§ TASK STATEMENT: Report each line below that carries the word "case".

*** Opening of EXCERPTED DATA ***

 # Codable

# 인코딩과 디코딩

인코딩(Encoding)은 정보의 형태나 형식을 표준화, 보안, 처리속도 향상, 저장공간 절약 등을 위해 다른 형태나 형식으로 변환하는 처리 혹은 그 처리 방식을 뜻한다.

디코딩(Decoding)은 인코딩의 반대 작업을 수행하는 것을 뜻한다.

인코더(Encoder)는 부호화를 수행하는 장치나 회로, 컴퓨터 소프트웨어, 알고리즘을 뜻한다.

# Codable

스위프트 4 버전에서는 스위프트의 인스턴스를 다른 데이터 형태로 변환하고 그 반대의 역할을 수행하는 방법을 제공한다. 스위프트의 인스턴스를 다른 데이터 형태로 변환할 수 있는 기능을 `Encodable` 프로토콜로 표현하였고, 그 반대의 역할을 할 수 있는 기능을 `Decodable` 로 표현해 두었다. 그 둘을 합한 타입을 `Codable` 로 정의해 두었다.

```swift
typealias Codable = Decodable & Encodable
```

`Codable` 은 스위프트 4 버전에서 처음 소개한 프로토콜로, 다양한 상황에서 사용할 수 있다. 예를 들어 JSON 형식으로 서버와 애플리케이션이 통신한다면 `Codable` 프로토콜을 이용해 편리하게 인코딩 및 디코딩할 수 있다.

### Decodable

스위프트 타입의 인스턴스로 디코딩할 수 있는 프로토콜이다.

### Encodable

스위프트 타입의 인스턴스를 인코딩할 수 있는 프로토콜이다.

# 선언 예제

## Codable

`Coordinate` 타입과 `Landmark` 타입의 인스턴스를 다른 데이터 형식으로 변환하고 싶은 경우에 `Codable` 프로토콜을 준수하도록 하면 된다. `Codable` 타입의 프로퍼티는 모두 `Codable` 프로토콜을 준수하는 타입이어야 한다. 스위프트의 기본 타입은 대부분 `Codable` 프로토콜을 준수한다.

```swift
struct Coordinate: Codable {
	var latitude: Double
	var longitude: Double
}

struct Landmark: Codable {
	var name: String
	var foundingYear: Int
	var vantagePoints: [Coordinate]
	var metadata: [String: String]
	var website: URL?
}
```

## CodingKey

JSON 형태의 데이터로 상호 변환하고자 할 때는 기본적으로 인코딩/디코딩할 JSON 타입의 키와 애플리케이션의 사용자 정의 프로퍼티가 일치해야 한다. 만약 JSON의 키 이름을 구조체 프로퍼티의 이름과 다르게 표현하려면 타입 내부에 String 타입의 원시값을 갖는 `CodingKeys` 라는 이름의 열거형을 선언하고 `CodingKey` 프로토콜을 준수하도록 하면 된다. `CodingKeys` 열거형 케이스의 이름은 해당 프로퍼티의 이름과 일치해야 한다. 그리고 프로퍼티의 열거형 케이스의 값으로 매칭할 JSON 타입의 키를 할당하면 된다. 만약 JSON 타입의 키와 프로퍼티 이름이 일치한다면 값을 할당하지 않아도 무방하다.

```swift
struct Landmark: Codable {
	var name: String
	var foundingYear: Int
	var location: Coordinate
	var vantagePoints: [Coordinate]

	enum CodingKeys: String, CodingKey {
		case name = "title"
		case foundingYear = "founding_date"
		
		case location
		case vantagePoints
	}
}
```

*** Close of EXCERPTED DATA ***

§ YOUR RESPONSE:
		case name = "title"
		case foundingYear = "founding_date"
		case location
		case vantagePoints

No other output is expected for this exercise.